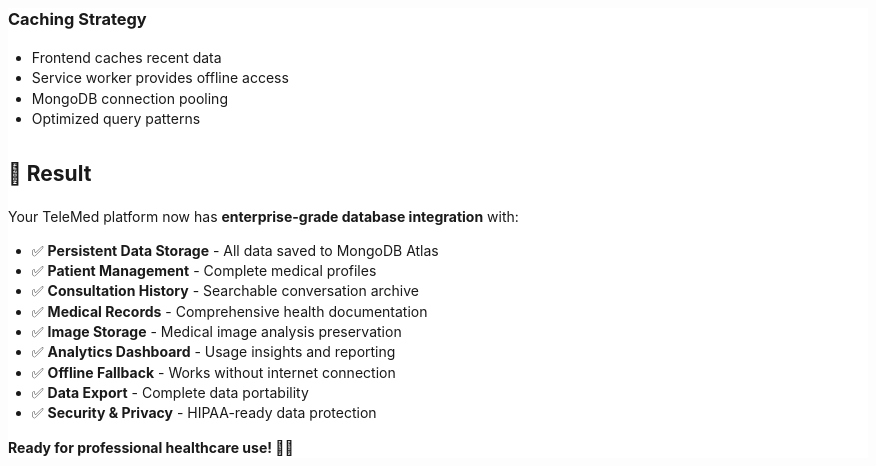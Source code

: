 ### **Caching Strategy**
- Frontend caches recent data
- Service worker provides offline access
- MongoDB connection pooling
- Optimized query patterns

## 🎉 **Result**

Your TeleMed platform now has **enterprise-grade database integration** with:

- ✅ **Persistent Data Storage** - All data saved to MongoDB Atlas
- ✅ **Patient Management** - Complete medical profiles
- ✅ **Consultation History** - Searchable conversation archive
- ✅ **Medical Records** - Comprehensive health documentation
- ✅ **Image Storage** - Medical image analysis preservation
- ✅ **Analytics Dashboard** - Usage insights and reporting
- ✅ **Offline Fallback** - Works without internet connection
- ✅ **Data Export** - Complete data portability
- ✅ **Security & Privacy** - HIPAA-ready data protection

**Ready for professional healthcare use! 🏥✨**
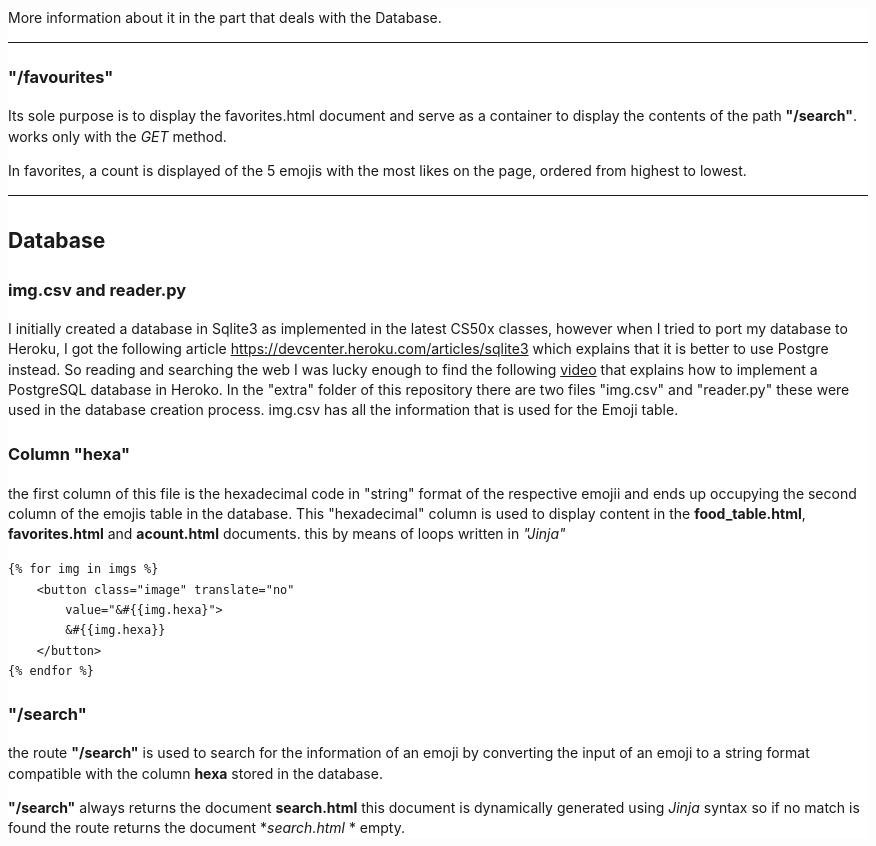 More information about it in the part that deals with the Database.
* * *

### **"/favourites"**

Its sole purpose is to display the favorites.html document and serve as a container to display the contents of the path **"/search"**. works only with the *GET* method.

In favorites, a count is displayed of the 5 emojis with the most likes on the page, ordered from highest to lowest.

* * *

## **Database**

### **img.csv and reader.py**
I initially created a database in Sqlite3 as implemented in the latest CS50x classes, however when I tried to port my database to Heroku, I got the following article
<a><https://devcenter.heroku.com/articles/sqlite3></a> which explains that it is better to use Postgre instead.
So reading and searching the web I was lucky enough to find the following <a href="https://www.youtube.com/watch?v=gu980iXwY5c">video</a> that explains how to implement a PostgreSQL database in Heroko.
In the "extra" folder of this repository there are two files "img.csv" and "reader.py" these were used in the database creation process.
img.csv has all the information that is used for the
Emoji table.

### **Column "hexa"**

the first column of this file is the hexadecimal code in "string" format of the respective emojii and ends up occupying the second column of the emojis table in the database.
This "hexadecimal" column is used to display content in the **food_table.html**, **favorites.html** and **acount.html** documents.
this by means of loops written in *"Jinja"*

```
{% for img in imgs %}
    <button class="image" translate="no"
        value="&#{{img.hexa}">
        &#{{img.hexa}}
    </button>
{% endfor %}
```

### **"/search"**

the route **"/search"** is used to search for the information of an emoji by converting the input of an emoji to a string format compatible with the column **hexa** stored in the database.

**"/search"** always returns the document **search.html** this document is dynamically generated using *Jinja* syntax so if no match is found the route returns the document **search.html* * empty.
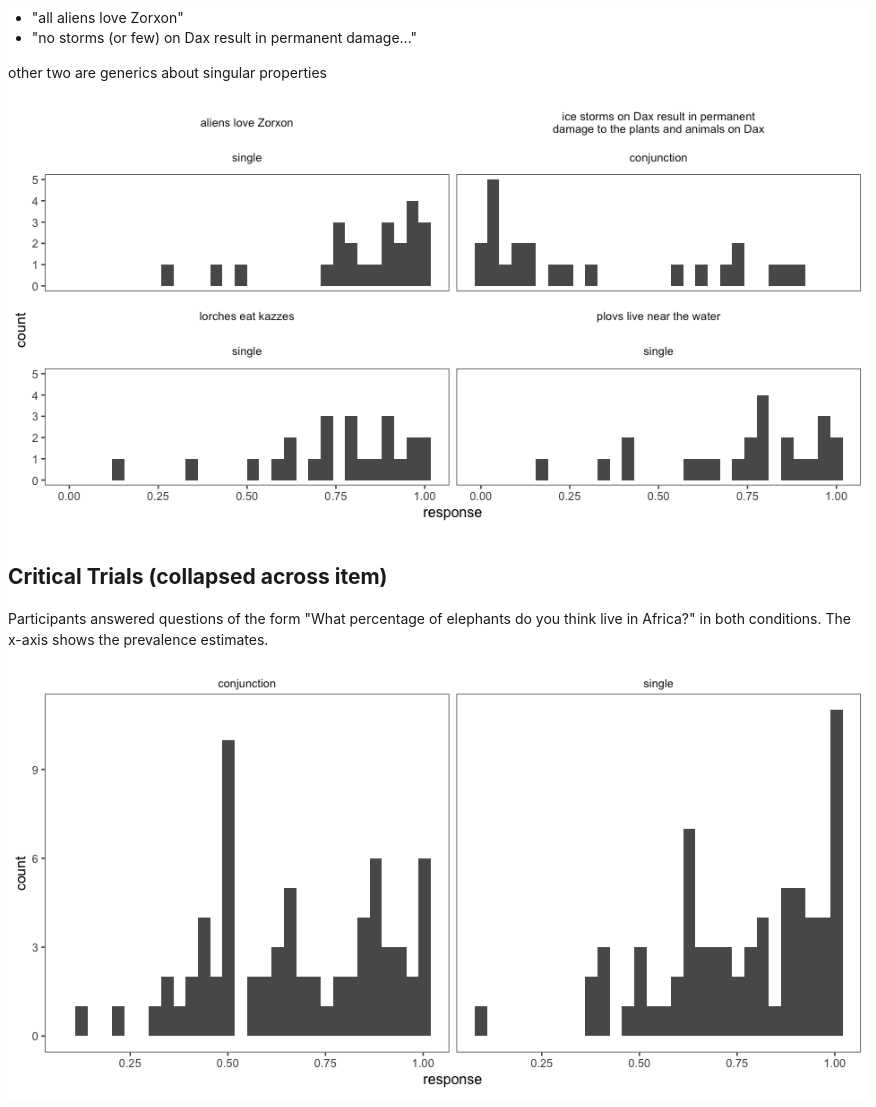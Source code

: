 -   "all aliens love Zorxon"
-   "no storms (or few) on Dax result in permanent damage..."

other two are generics about singular properties

![](elephants-1-pilot_files/figure-markdown_github/unnamed-chunk-6-1.png)

Critical Trials (collapsed across item)
---------------------------------------

Participants answered questions of the form "What percentage of elephants do you think live in Africa?" in both conditions. The x-axis shows the prevalence estimates.

![](elephants-1-pilot_files/figure-markdown_github/unnamed-chunk-7-1.png)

▶ _PROBLEM STATEMENT_
Exact copy, no pictures: reproduce the whole listing above.

▶ _TASK RESULT_
Source code

: ### **Caching Strategy**
- Frontend caches recent data
- Service worker provides offline access
- MongoDB connection pooling
- Optimized query patterns

## 🎉 **Result**

Your TeleMed platform now has **enterprise-grade database integration** with:

- ✅ **Persistent Data Storage** - All data saved to MongoDB Atlas
- ✅ **Patient Management** - Complete medical profiles
- ✅ **Consultation History** - Searchable conversation archive
- ✅ **Medical Records** - Comprehensive health documentation
- ✅ **Image Storage** - Medical image analysis preservation
- ✅ **Analytics Dashboard** - Usage insights and reporting
- ✅ **Offline Fallback** - Works without internet connection
- ✅ **Data Export** - Complete data portability
- ✅ **Security & Privacy** - HIPAA-ready data protection

**Ready for professional healthcare use! 🏥✨**
 More information about it in the part that deals with the Database.
* * *

### **"/favourites"**

Its sole purpose is to display the favorites.html document and serve as a container to display the contents of the path **"/search"**. works only with the *GET* method.

In favorites, a count is displayed of the 5 emojis with the most likes on the page, ordered from highest to lowest.

* * *

## **Database**

### **img.csv and reader.py**
I initially created a database in Sqlite3 as implemented in the latest CS50x classes, however when I tried to port my database to Heroku, I got the following article
<a><https://devcenter.heroku.com/articles/sqlite3></a> which explains that it is better to use Postgre instead.
So reading and searching the web I was lucky enough to find the following <a href="https://www.youtube.com/watch?v=gu980iXwY5c">video</a> that explains how to implement a PostgreSQL database in Heroko.
In the "extra" folder of this repository there are two files "img.csv" and "reader.py" these were used in the database creation process.
img.csv has all the information that is used for the
Emoji table.

### **Column "hexa"**

the first column of this file is the hexadecimal code in "string" format of the respective emojii and ends up occupying the second column of the emojis table in the database.
This "hexadecimal" column is used to display content in the **food_table.html**, **favorites.html** and **acount.html** documents.
this by means of loops written in *"Jinja"*

```
{% for img in imgs %}
    <button class="image" translate="no"
        value="&#{{img.hexa}">
        &#{{img.hexa}}
    </button>
{% endfor %}
```

### **"/search"**

the route **"/search"** is used to search for the information of an emoji by converting the input of an emoji to a string format compatible with the column **hexa** stored in the database.

**"/search"** always returns the document **search.html** this document is dynamically generated using *Jinja* syntax so if no match is found the route returns the document **search.html* * empty.
Source code

: -   "all aliens love Zorxon"
-   "no storms (or few) on Dax result in permanent damage..."

other two are generics about singular properties

![](elephants-1-pilot_files/figure-markdown_github/unnamed-chunk-6-1.png)

Critical Trials (collapsed across item)
---------------------------------------

Participants answered questions of the form "What percentage of elephants do you think live in Africa?" in both conditions. The x-axis shows the prevalence estimates.

![](elephants-1-pilot_files/figure-markdown_github/unnamed-chunk-7-1.png)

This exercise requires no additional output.